**** Exercise data ****

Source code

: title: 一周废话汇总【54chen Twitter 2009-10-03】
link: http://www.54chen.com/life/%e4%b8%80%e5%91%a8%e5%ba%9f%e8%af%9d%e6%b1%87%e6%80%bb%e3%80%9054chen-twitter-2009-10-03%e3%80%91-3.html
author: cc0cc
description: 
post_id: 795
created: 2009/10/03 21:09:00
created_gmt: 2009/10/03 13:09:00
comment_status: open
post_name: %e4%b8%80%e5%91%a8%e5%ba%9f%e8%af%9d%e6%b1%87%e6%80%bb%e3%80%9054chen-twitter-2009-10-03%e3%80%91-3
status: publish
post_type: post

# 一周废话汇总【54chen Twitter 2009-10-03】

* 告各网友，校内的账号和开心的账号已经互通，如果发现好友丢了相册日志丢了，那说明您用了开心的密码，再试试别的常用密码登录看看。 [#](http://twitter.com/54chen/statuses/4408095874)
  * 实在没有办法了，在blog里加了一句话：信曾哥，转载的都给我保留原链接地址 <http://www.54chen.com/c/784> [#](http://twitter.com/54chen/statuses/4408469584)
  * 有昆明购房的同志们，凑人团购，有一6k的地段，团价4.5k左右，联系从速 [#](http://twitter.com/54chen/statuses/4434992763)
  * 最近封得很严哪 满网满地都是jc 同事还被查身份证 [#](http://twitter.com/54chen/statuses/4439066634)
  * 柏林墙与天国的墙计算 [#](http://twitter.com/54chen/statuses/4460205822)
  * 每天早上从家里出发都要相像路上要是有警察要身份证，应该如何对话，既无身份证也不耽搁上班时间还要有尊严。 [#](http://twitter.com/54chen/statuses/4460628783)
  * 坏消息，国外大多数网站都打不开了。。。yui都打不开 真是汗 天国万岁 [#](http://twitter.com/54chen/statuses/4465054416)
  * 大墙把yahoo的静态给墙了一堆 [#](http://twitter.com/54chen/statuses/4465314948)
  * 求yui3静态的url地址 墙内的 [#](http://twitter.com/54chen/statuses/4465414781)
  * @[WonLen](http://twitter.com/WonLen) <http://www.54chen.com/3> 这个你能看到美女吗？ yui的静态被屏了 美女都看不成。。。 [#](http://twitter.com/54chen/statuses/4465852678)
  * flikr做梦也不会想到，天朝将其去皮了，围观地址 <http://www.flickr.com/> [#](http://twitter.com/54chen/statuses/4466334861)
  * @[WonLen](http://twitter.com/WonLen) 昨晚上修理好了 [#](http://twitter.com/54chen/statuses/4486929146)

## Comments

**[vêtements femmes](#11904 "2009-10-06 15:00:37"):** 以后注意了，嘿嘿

****

Please print out every record exactly as it is written.

Source code

: title: 一周废话汇总【54chen Twitter 2009-10-03】
link: http://www.54chen.com/life/%e4%b8%80%e5%91%a8%e5%ba%9f%e8%af%9d%e6%b1%87%e6%80%bb%e3%80%9054chen-twitter-2009-10-03%e3%80%91-3.html
author: cc0cc
description: 
post_id: 795
created: 2009/10/03 21:09:00
created_gmt: 2009/10/03 13:09:00
comment_status: open
post_name: %e4%b8%80%e5%91%a8%e5%ba%9f%e8%af%9d%e6%b1%87%e6%80%bb%e3%80%9054chen-twitter-2009-10-03%e3%80%91-3
status: publish
post_type: post

# 一周废话汇总【54chen Twitter 2009-10-03】

* 告各网友，校内的账号和开心的账号已经互通，如果发现好友丢了相册日志丢了，那说明您用了开心的密码，再试试别的常用密码登录看看。 [#](http://twitter.com/54chen/statuses/4408095874)
  * 实在没有办法了，在blog里加了一句话：信曾哥，转载的都给我保留原链接地址 <http://www.54chen.com/c/784> [#](http://twitter.com/54chen/statuses/4408469584)
  * 有昆明购房的同志们，凑人团购，有一6k的地段，团价4.5k左右，联系从速 [#](http://twitter.com/54chen/statuses/4434992763)
  * 最近封得很严哪 满网满地都是jc 同事还被查身份证 [#](http://twitter.com/54chen/statuses/4439066634)
  * 柏林墙与天国的墙计算 [#](http://twitter.com/54chen/statuses/4460205822)
  * 每天早上从家里出发都要相像路上要是有警察要身份证，应该如何对话，既无身份证也不耽搁上班时间还要有尊严。 [#](http://twitter.com/54chen/statuses/4460628783)
  * 坏消息，国外大多数网站都打不开了。。。yui都打不开 真是汗 天国万岁 [#](http://twitter.com/54chen/statuses/4465054416)
  * 大墙把yahoo的静态给墙了一堆 [#](http://twitter.com/54chen/statuses/4465314948)
  * 求yui3静态的url地址 墙内的 [#](http://twitter.com/54chen/statuses/4465414781)
  * @[WonLen](http://twitter.com/WonLen) <http://www.54chen.com/3> 这个你能看到美女吗？ yui的静态被屏了 美女都看不成。。。 [#](http://twitter.com/54chen/statuses/4465852678)
  * flikr做梦也不会想到，天朝将其去皮了，围观地址 <http://www.flickr.com/> [#](http://twitter.com/54chen/statuses/4466334861)
  * @[WonLen](http://twitter.com/WonLen) 昨晚上修理好了 [#](http://twitter.com/54chen/statuses/4486929146)

## Comments

**[vêtements femmes](#11904 "2009-10-06 15:00:37"):** 以后注意了，嘿嘿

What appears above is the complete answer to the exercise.